Womit wir unmittelbar bei Holly „Låpsley“ Fletcher angekommen wären. Explizit hat Billie Eilish ihre englische Kollegin nämlich als eine ihrer wesentlichen Inspirationsquellen genannt – der Rest ist Musikgeschichte. Nun wäre es reichlich optimistisch, von Låpsley ähnlichen kommerziellen Erfolg zu erwarten, doch wer weiß … jedenfalls hat auch die 23-Jährige aus Liverpool das Zeug dazu, als einer der großen Stimmen der jungen Popszene die Musik der neuen Zwanzigerjahre mitzuprägen.
Schon seit der Veröffentlichung ihrer ersten EP mit kaum 16 Jahren als Ausnahmetalent des alternativen britischen Songwritings gehandelt, spielte sie sich 2019 mit ihrem Debüt Long Way Home erstmals richtig ins Rampenlicht. Zu hören: eine Mischung aus elektronischem Soul-Pop und zeitgenössischem R’n’B, angesiedelt in Nachbarschaft zu Acts wie James Blake, FKA Twigs, Banks oder Jessie Ware. Es folgten eine erste Tournee sowie die finalen Jahre im Teenager-Status – allerlei juvenile Verwerfungen und Orientierungsphasen inklusive.
Låpsley zog nach Manchester. Kümmerte sich als Volunteer um Teenager aus schwierigen Verhältnissen. Machte einen Kurs als Geburtshelferin. Verliebte und trennte sich wieder. Hörte sich durch den Achtzigerjahre-Katalog des für Schwermütiges in Premiumqualität bekannten Labels 4AD mit Bands wie This Mortal Coil oder den Cocteau Twins als Entdeckungen. Landete in London, von wo aus zunächst 2019 die „These Elements-EP folgte – und nun Album Nummer 2.
Halfen beim Vorgänger noch Produzentengrößen wie Rodaidh McDonald (The xx, Sampha), Paul Stavely O’Duffy (Amy Winehouse) und Jimmy Napes (Sam Smith, Clean Bandit), so führt bei Through Water nun Låpsley selbst Regie – unterstützt lediglich von Theo Brown, Hausproduzent ihres Labels XL Recordings.
Die Musik von Låpsley Through Water
Zusammen schuf dieses Duo eine Synthie-Sinfonie voll minimalistisch-ätherischer Arrangements, bei denen die Pausen und Auslassungen dazwischen mindestens ebenso wichtig sind wie die Töne selbst. „Through Water“ und „My Love Was Like The Rain“ eröffnen das zehn Songs starke Programm mit klappernden Beats und sparsamen Tastenklängen und zeigen exemplarisch die beiden zentralen Elemente, die sich schon nach nur zwei Alben als Erkennungsmerkmale des gläsern-kristallinen Låpsley-Sounds herausgeschält haben: eine „quecksilbrige“ Elektronik voll perlender und fließender Bits und Bytes sowie Låpsleys beseelte weiße Soulstimme, die entweder mit absoluter Natürlichkeit besticht – oder als kunstvoll präpariertes Gegenstück, wenn ihr elektronisch verzerrtes Organ immer mal wieder zum Duett mit sich selbst antritt (etwa in „First“).
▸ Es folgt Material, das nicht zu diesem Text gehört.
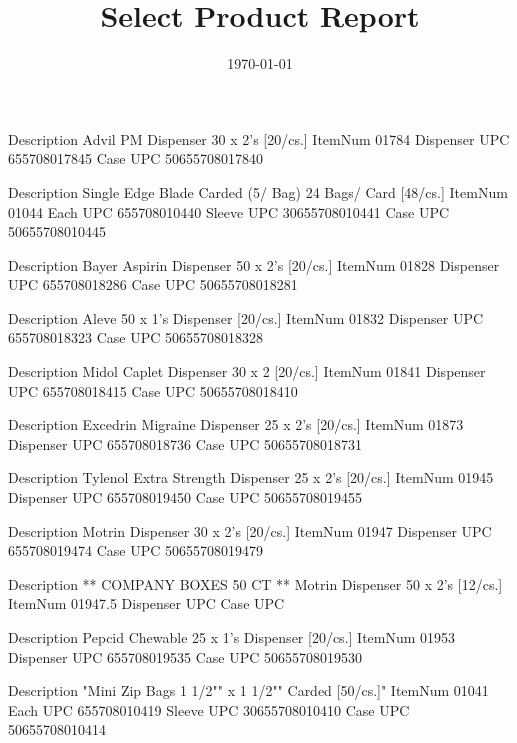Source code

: \documentclass{article}
\title{Select Product Report}
\date{\today}
\begin{document}
\maketitle

Description		Advil PM Dispenser 30 x 2's [20/cs.]                        
ItemNum	  01784 
Dispenser UPC	   655708017845 
Case UPC	   50655708017840 

Description		Single Edge Blade Carded (5/ Bag) 24 Bags/ Card [48/cs.]    
ItemNum	          01044 
Each UPC  	   655708010440 
Sleeve UPC	   30655708010441 
Case UPC	   50655708010445 

Description		Bayer Aspirin Dispenser 50 x 2's [20/cs.]                   
ItemNum	  01828 
Dispenser UPC	   655708018286 
Case UPC	   50655708018281 

Description		Aleve 50 x 1's Dispenser [20/cs.]                           
ItemNum	  01832 
Dispenser UPC	   655708018323 
Case UPC	   50655708018328 

Description		Midol Caplet Dispenser 30 x 2 [20/cs.]                      
ItemNum	  01841 
Dispenser UPC	   655708018415 
Case UPC	   50655708018410 

Description		 Excedrin Migraine Dispenser 25 x 2's [20/cs.]              
ItemNum	  01873 
Dispenser UPC	   655708018736 
Case UPC	   50655708018731 

Description		 Tylenol Extra Strength Dispenser 25 x 2's [20/cs.]         
ItemNum	  01945 
Dispenser UPC	   655708019450 
Case UPC	   50655708019455 

Description		Motrin Dispenser 30 x 2's [20/cs.]                          
ItemNum	  01947 
Dispenser UPC	   655708019474 
Case UPC	   50655708019479 

Description		** COMPANY BOXES 50 CT ** Motrin Dispenser 50 x 2's [12/cs.]
ItemNum	  01947.5 
Dispenser UPC	    
Case UPC	    

Description		Pepcid Chewable 25 x 1's Dispenser [20/cs.]                 
ItemNum	  01953 
Dispenser UPC	   655708019535 
Case UPC	   50655708019530 

Description		"Mini Zip Bags 1 1/2"" x 1 1/2"" Carded [50/cs.]"
ItemNum	          01041 
Each UPC  	   655708010419 
Sleeve UPC	   30655708010410 
Case UPC	   50655708010414 
\end{document}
„My Love Was Like The Rain“ (in Bild und Ton hier zu sehen: ), „Our Love Is A Garden” und „Womxn“ (zum Video hier) transportieren diesen Sound dann Richtung niveauvoller Club Music. Das funktioniert ausgezeichnet, denn die Arrangements bleiben fokussiert, verzichten auf jegliche plumpen oder kalkulierten Effekte, außer ein paar etwas offensiveren Beats lenkt nichts von Låpsleys Emotionen, ihrer Identitätssuche ab.
Noch konsequenter fokussieren sich die Balladen „Ligne 3“ und „Sadness Is A Shade Of Blue“ auf Låpsleys Gefühlswelten: Auch eine Adele könnte kaum direkter, ungeschminkter und eindringlicher zu ihrem Publikum sprechen und singen. „Our Love Is A Garden” betört zwischendrin als eine mit viel Hall erbaute Klangkathedrale voll zwitschernder Sounds, „Bonfire“ oszilliert fein austariert zwischen feierlichem und quirligem Synthiepop. Den Schlussakkord bildet die Pianoballade „Speaking Of The End“: verletzlich, zart und hoffnungsvoll zugleich – das Video zu diesem Stück sensibel-kraftvoller Wassermusik gibt es hier.